*Required work*: In the entries that follow, find the line containing "що виникла в"; from there, copy every line exactly through the line containing "при збільшеному числі".

*Listed records*:
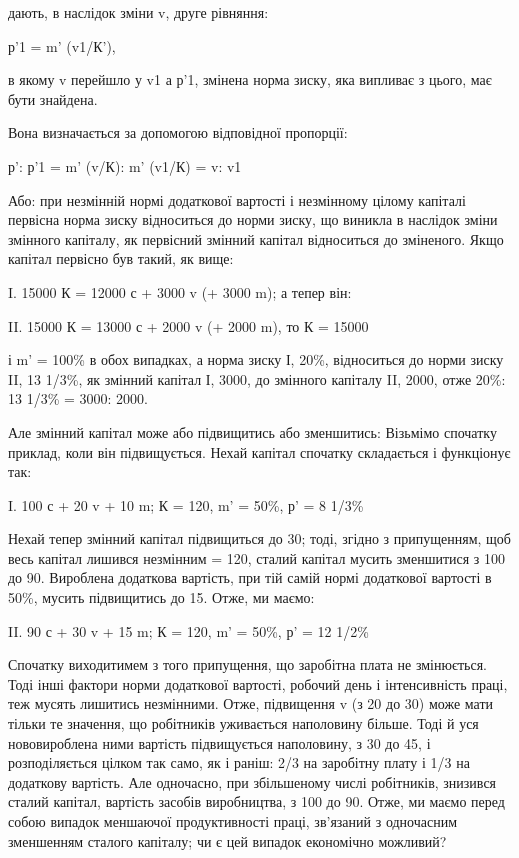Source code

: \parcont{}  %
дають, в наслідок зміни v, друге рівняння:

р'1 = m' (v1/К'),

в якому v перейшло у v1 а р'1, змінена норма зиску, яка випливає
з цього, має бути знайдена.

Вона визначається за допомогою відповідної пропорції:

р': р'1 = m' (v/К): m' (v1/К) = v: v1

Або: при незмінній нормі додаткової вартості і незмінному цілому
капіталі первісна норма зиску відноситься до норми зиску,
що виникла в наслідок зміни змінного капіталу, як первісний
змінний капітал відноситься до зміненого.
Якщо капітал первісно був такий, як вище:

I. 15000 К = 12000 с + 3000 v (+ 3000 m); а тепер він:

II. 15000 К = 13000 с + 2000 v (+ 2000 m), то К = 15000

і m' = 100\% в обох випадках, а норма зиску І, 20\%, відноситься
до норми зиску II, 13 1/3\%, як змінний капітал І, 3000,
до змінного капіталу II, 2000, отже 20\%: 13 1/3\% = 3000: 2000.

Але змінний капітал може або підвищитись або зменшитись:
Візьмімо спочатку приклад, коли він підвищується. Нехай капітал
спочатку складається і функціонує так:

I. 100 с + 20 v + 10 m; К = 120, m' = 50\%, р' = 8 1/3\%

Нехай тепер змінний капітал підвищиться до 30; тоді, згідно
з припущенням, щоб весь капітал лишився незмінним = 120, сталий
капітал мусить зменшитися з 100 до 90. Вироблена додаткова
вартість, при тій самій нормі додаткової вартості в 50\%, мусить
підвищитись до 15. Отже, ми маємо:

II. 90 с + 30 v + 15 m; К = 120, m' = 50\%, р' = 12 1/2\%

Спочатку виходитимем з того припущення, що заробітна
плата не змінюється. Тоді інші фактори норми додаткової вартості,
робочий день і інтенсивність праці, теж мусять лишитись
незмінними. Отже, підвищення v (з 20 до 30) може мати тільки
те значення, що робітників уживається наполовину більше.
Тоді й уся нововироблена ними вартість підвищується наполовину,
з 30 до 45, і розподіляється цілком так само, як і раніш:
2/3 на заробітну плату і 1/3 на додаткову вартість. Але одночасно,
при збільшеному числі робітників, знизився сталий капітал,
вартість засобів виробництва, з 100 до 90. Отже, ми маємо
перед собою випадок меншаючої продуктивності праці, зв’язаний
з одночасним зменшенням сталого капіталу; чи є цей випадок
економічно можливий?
--
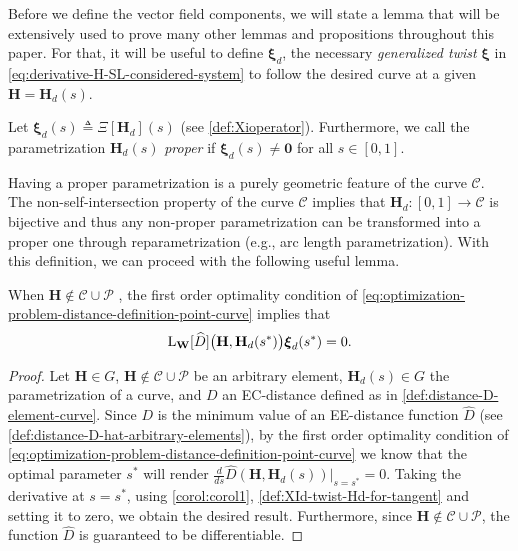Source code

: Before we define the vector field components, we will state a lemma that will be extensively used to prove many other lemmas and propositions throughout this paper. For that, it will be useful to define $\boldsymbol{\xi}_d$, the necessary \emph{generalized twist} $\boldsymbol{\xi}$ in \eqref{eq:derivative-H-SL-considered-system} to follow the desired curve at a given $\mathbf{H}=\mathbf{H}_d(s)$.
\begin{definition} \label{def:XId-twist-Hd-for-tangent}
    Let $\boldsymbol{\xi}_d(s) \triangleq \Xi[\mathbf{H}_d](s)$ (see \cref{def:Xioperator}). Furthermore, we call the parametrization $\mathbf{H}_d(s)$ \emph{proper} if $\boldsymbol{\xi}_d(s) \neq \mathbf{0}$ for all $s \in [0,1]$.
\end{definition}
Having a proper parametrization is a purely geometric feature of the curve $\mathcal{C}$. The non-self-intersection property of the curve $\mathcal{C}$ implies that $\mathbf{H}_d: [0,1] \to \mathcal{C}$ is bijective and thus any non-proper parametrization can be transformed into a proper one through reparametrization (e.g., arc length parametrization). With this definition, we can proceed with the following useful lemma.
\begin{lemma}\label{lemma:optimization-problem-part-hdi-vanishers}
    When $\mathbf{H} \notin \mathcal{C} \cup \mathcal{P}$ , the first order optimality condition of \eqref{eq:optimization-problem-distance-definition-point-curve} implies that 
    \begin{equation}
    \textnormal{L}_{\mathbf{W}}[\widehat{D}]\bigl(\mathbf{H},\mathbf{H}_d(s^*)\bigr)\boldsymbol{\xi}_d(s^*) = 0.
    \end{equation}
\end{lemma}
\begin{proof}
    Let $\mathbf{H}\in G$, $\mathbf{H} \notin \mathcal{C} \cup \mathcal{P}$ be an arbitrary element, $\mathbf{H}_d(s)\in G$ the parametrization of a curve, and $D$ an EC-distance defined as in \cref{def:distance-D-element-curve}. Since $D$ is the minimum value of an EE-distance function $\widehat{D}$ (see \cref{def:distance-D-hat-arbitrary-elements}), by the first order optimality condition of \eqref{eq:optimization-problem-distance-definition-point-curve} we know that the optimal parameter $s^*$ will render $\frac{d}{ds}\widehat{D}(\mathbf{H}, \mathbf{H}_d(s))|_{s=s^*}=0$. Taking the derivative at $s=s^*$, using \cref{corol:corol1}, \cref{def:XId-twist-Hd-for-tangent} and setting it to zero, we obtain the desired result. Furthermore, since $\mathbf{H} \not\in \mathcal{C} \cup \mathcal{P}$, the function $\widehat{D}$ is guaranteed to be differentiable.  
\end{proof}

*Task response*:
що виникла в наслідок зміни змінного капіталу, як первісний
змінний капітал відноситься до зміненого.
Якщо капітал первісно був такий, як вище:

I. 15000 К = 12000 с + 3000 v (+ 3000 m); а тепер він:

II. 15000 К = 13000 с + 2000 v (+ 2000 m), то К = 15000

і m' = 100\% в обох випадках, а норма зиску І, 20\%, відноситься
до норми зиску II, 13 1/3\%, як змінний капітал І, 3000,
до змінного капіталу II, 2000, отже 20\%: 13 1/3\% = 3000: 2000.

Але змінний капітал може або підвищитись або зменшитись:
Візьмімо спочатку приклад, коли він підвищується. Нехай капітал
спочатку складається і функціонує так:

I. 100 с + 20 v + 10 m; К = 120, m' = 50\%, р' = 8 1/3\%

Нехай тепер змінний капітал підвищиться до 30; тоді, згідно
з припущенням, щоб весь капітал лишився незмінним = 120, сталий
капітал мусить зменшитися з 100 до 90. Вироблена додаткова
вартість, при тій самій нормі додаткової вартості в 50\%, мусить
підвищитись до 15. Отже, ми маємо:

II. 90 с + 30 v + 15 m; К = 120, m' = 50\%, р' = 12 1/2\%

Спочатку виходитимем з того припущення, що заробітна
плата не змінюється. Тоді інші фактори норми додаткової вартості,
робочий день і інтенсивність праці, теж мусять лишитись
незмінними. Отже, підвищення v (з 20 до 30) може мати тільки
те значення, що робітників уживається наполовину більше.
Тоді й уся нововироблена ними вартість підвищується наполовину,
з 30 до 45, і розподіляється цілком так само, як і раніш:
2/3 на заробітну плату і 1/3 на додаткову вартість. Але одночасно,
при збільшеному числі робітників, знизився сталий капітал,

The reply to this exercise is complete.